- What is needed
Restate word for word the line containing "- Clone this" and all remaining lines of the entries below.

- Entries supplied
════════════════

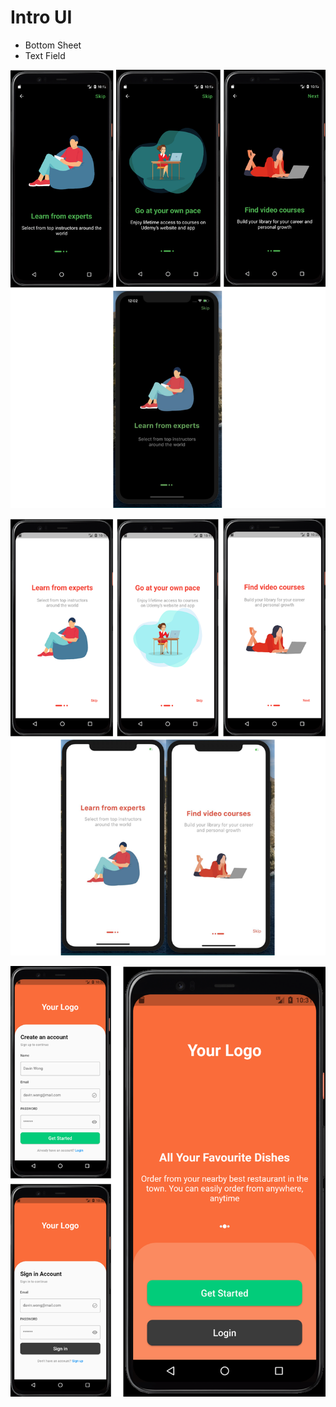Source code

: # Intro UI


- Bottom Sheet
- Text Field

![This is an image](assets/readme/img.png)

![This is an image](assets/readme/img_1.png)

![This is an image](assets/readme/img_2.png)

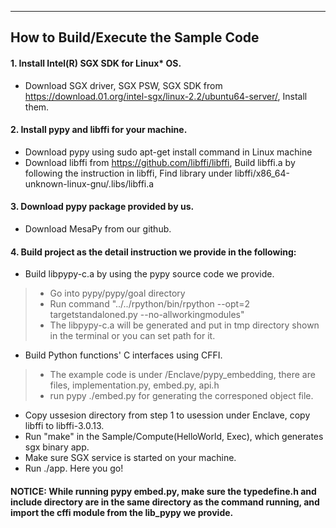
------------------------------------
How to Build/Execute the Sample Code
------------------------------------
#### 1. Install Intel(R) SGX SDK for Linux* OS.
* Download SGX driver, SGX PSW, SGX SDK from https://download.01.org/intel-sgx/linux-2.2/ubuntu64-server/, Install them. 
#### 2. Install pypy and libffi for your machine.
* Download pypy using sudo apt-get install command in Linux machine
* Download libffi from https://github.com/libffi/libffi, Build libffi.a by following the instruction in libffi, Find library under libffi/x86_64-unknown-linux-gnu/.libs/libffi.a 
#### 3. Download pypy package provided by us.
* Download MesaPy from our github.
#### 4. Build project as the detail instruction we provide in the following:
* Build libpypy-c.a by using the pypy source code we provide. 
>* Go into pypy/pypy/goal directory
>* Run command "../../rpython/bin/rpython --opt=2 targetstandaloned.py --no-allworkingmodules"
>* The libpypy-c.a will be generated and put in tmp directory shown in the terminal or you can set path for it. 

* Build Python functions' C interfaces using CFFI.
>* The example code is under /Enclave/pypy_embedding, there are files, implementation.py, embed.py, api.h
>* run pypy ./embed.py for generating the corresponed object file.
* Copy ussesion directory from step 1 to usession under Enclave, copy libffi to libffi-3.0.13.
* Run "make" in the Sample/Compute(HelloWorld, Exec), which generates sgx binary app.
* Make sure SGX service is started on your machine. 
* Run ./app. Here you go!

#### NOTICE: While running pypy embed.py, make sure the typedefine.h and include directory are in the same directory as the command running, and import the cffi module from the lib_pypy we provide.



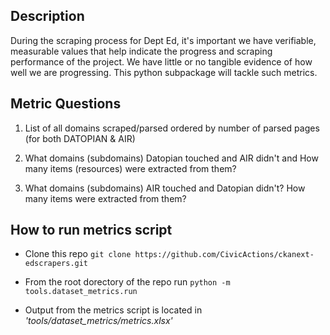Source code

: 
## Description

During the scraping process for Dept Ed, it's important we have verifiable, measurable values that help indicate the progress and scraping performance of the project. We have little or no tangible evidence of how well we are progressing. This python subpackage will tackle such metrics.

  

## Metric Questions
  
1. List of all domains scraped/parsed ordered by number of parsed pages (for both DATOPIAN & AIR)

2. What domains (subdomains) Datopian touched and AIR didn't and How many items (resources) were extracted from them?

3. What domains (subdomains) AIR touched and Datopian didn't? How many items were extracted from them? 

  
## How to run metrics script

- Clone this repo `git clone https://github.com/CivicActions/ckanext-edscrapers.git`

- From the root dorectory of the repo run `python -m tools.dataset_metrics.run`

- Output from the metrics script is located in *'tools/dataset_metrics/metrics.xlsx'*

════════════════

- Answer to the problem
- Clone this repo `git clone https://github.com/CivicActions/ckanext-edscrapers.git`

- From the root dorectory of the repo run `python -m tools.dataset_metrics.run`

- Output from the metrics script is located in *'tools/dataset_metrics/metrics.xlsx'*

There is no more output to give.